Pourquoi avez-vous décidé de rejoindre Hogan Lovells ?

Nous avons la perspective d’un "perfect match". L'équipe existante à Paris connait une croissance quasi-systémique au sein du trio des meilleures. Son "moteur à talents" repose sur une culture de l'excellence, de la pluridisciplinarité et du multiculturalisme.

Est-ce plus facile d'arriver avec son équipe ?

Un mouvement d'équipe favorise la portabilité et la continuité, mais la clé reste de réussir notre intégration. C'est un moment passionnant, qui illustre la devise africaine « Tout seul on va plus vite, ensemble on va plus loin ».

Pouvez-vous nous décrire votre parcours ?

Un DESS de Droit International Privé (Dijon, 1994) m’a ouvert un stage aux Editions Lamy (1995), qui m’a fait découvrir la CNIL (1996), où j’ai tout appris jusqu’en 1999. Après mon CAPA, j’ai débuté en 2000 dans un cabinet de télécoms et internet (Michau). Gide 2001 (IT et Telecom). 2007, Morgan Lewis (IP, IT, Privacy). 2011, je deviens associé chez K&L Gates, accompagné de Claude-Etienne Armingaud, qui m’a suivi depuis son stage chez Gide en 2006. 2016, Claude-Etienne est élu associé – un véritable accomplissement pour moi. 2020, je rejoins Hogan Lovells avec mon équipe.

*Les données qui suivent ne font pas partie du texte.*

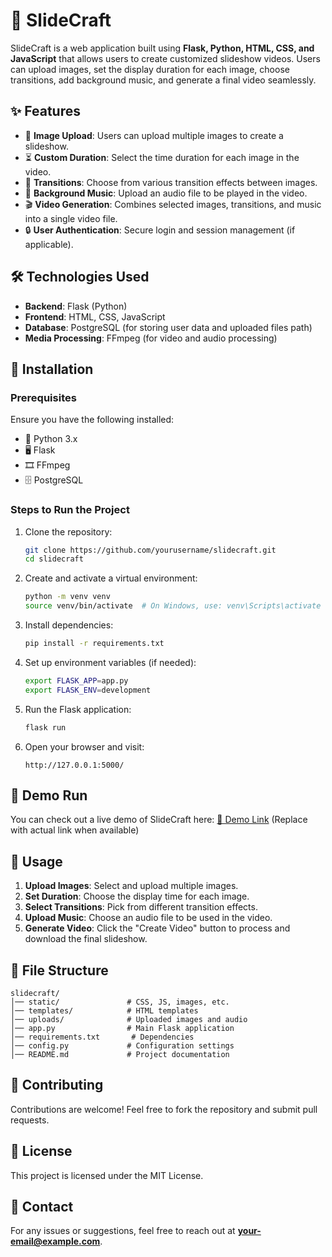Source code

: # 🎥 SlideCraft

SlideCraft is a web application built using **Flask, Python, HTML, CSS, and JavaScript** that allows users to create customized slideshow videos. Users can upload images, set the display duration for each image, choose transitions, add background music, and generate a final video seamlessly.

## ✨ Features

- 📸 **Image Upload**: Users can upload multiple images to create a slideshow.
- ⏳ **Custom Duration**: Select the time duration for each image in the video.
- 🔄 **Transitions**: Choose from various transition effects between images.
- 🎵 **Background Music**: Upload an audio file to be played in the video.
- 🎬 **Video Generation**: Combines selected images, transitions, and music into a single video file.
- 🔒 **User Authentication**: Secure login and session management (if applicable).

## 🛠 Technologies Used

- **Backend**: Flask (Python)
- **Frontend**: HTML, CSS, JavaScript
- **Database**: PostgreSQL (for storing user data and uploaded files path)
- **Media Processing**: FFmpeg (for video and audio processing)

## 🚀 Installation

### Prerequisites
Ensure you have the following installed:
- 🐍 Python 3.x
- 🖥 Flask
- 🎞 FFmpeg
- 🗄 PostgreSQL

### Steps to Run the Project

1. Clone the repository:
   ```sh
   git clone https://github.com/yourusername/slidecraft.git
   cd slidecraft
   ```

2. Create and activate a virtual environment:
   ```sh
   python -m venv venv
   source venv/bin/activate  # On Windows, use: venv\Scripts\activate
   ```

3. Install dependencies:
   ```sh
   pip install -r requirements.txt
   ```

4. Set up environment variables (if needed):
   ```sh
   export FLASK_APP=app.py
   export FLASK_ENV=development
   ```

5. Run the Flask application:
   ```sh
   flask run
   ```

6. Open your browser and visit:
   ```
   http://127.0.0.1:5000/
   ```

## 🎥 Demo Run

You can check out a live demo of SlideCraft here:
[🔗 Demo Link](#) (Replace with actual link when available)

## 📖 Usage

1. **Upload Images**: Select and upload multiple images.
2. **Set Duration**: Choose the display time for each image.
3. **Select Transitions**: Pick from different transition effects.
4. **Upload Music**: Choose an audio file to be used in the video.
5. **Generate Video**: Click the "Create Video" button to process and download the final slideshow.

## 📂 File Structure
```
slidecraft/
│── static/               # CSS, JS, images, etc.
│── templates/            # HTML templates
│── uploads/              # Uploaded images and audio
│── app.py                # Main Flask application
│── requirements.txt       # Dependencies
│── config.py             # Configuration settings
│── README.md             # Project documentation
```

## 🤝 Contributing
Contributions are welcome! Feel free to fork the repository and submit pull requests.

## 📜 License
This project is licensed under the MIT License.

## 📩 Contact
For any issues or suggestions, feel free to reach out at **your-email@example.com**.

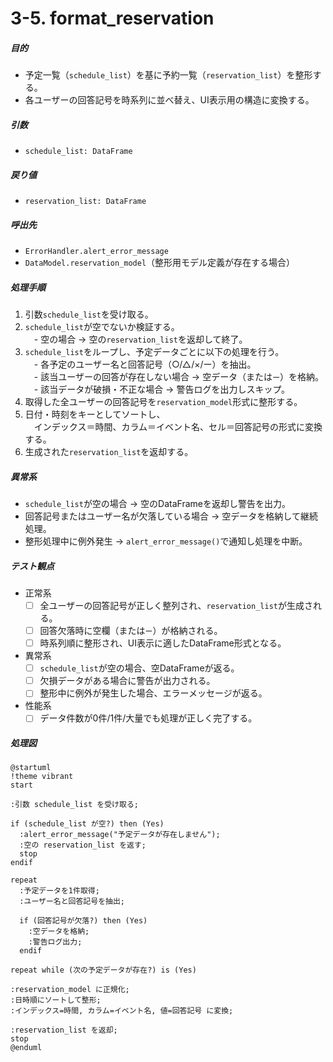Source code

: # 3-5. format_reservation

##### 目的
- 予定一覧（`schedule_list`）を基に予約一覧（`reservation_list`）を整形する。  
- 各ユーザーの回答記号を時系列に並べ替え、UI表示用の構造に変換する。  

##### 引数
- `schedule_list: DataFrame`  

##### 戻り値
- `reservation_list: DataFrame`  

##### 呼出先
- `ErrorHandler.alert_error_message`  
- `DataModel.reservation_model`（整形用モデル定義が存在する場合）  

##### 処理手順
1. 引数`schedule_list`を受け取る。  
2. `schedule_list`が空でないか検証する。  
　- 空の場合 → 空の`reservation_list`を返却して終了。  
3. `schedule_list`をループし、予定データごとに以下の処理を行う。  
　- 各予定のユーザー名と回答記号（○/△/×/ー）を抽出。  
　- 該当ユーザーの回答が存在しない場合 → 空データ（または`ー`）を格納。  
　- 該当データが破損・不正な場合 → 警告ログを出力しスキップ。  
4. 取得した全ユーザーの回答記号を`reservation_model`形式に整形する。  
5. 日付・時刻をキーとしてソートし、  
　インデックス＝時間、カラム＝イベント名、セル＝回答記号の形式に変換する。  
6. 生成された`reservation_list`を返却する。  

##### 異常系
- `schedule_list`が空の場合 → 空のDataFrameを返却し警告を出力。  
- 回答記号またはユーザー名が欠落している場合 → 空データを格納して継続処理。  
- 整形処理中に例外発生 → `alert_error_message()`で通知し処理を中断。  

##### テスト観点
- 正常系  
  - [ ] 全ユーザーの回答記号が正しく整列され、`reservation_list`が生成される。  
  - [ ] 回答欠落時に空欄（または`ー`）が格納される。  
  - [ ] 時系列順に整形され、UI表示に適したDataFrame形式となる。  
- 異常系  
  - [ ] `schedule_list`が空の場合、空DataFrameが返る。  
  - [ ] 欠損データがある場合に警告が出力される。  
  - [ ] 整形中に例外が発生した場合、エラーメッセージが返る。  
- 性能系  
  - [ ] データ件数が0件/1件/大量でも処理が正しく完了する。  

##### 処理図
```plantuml
@startuml
!theme vibrant
start

:引数 schedule_list を受け取る;

if (schedule_list が空?) then (Yes)
  :alert_error_message("予定データが存在しません");
  :空の reservation_list を返す;
  stop
endif

repeat
  :予定データを1件取得;
  :ユーザー名と回答記号を抽出;

  if (回答記号が欠落?) then (Yes)
    :空データを格納;
    :警告ログ出力;
  endif

repeat while (次の予定データが存在?) is (Yes)

:reservation_model に正規化;
:日時順にソートして整形;
:インデックス=時間, カラム=イベント名, 値=回答記号 に変換;

:reservation_list を返却;
stop
@enduml
```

Qui a le plus influencé votre carrière ?

Joël Boyer, un magistrat hors normes.

Quel est votre meilleur souvenir dans votre carrière ?

Peut-être un entretien en 2006 en one-to-one avec Bill Clinton sur les enjeux de la vie privée. Mais le meilleur souvenir reste à vivre.

Quels sont vos domaines de compétences ?

Plus le temps passe, moins je le sais : propriété intellectuelle, données personnelles et informatique ? J’essaie de comprendre, de traduire et d’anticiper pour nos clients les régulations de leurs projets et activités numériques.

Quelles sont, selon vous, les actualités marquantes de ces dernières semaines dans ces secteurs d'activité ?

La stratégie de souveraineté numérique développée par Thierry Breton. Le moratoire avorté sur la reconnaissance faciale en Europe. L’agonie des médias que pourrait précipiter la délibération de la CNIL sur les « cookies » publicitaires. L’adjonction des crypto-monnaies parmi les services financiers licites en France. Le premier décollage autonome (sans pilote) d’un A350, etc.

Qui conseillez-vous ?

Nos activités nous exposent à tous les secteurs et toutes les formes d’organisations, petites ou grandes, privées ou publiques, locales ou mondiales. Fournir quelques noms n’illustrerait rien.

Quels sont vos objectifs pour ce cabinet ?

Bien travailler ensemble en démultipliant les compétences et leurs combinaisons.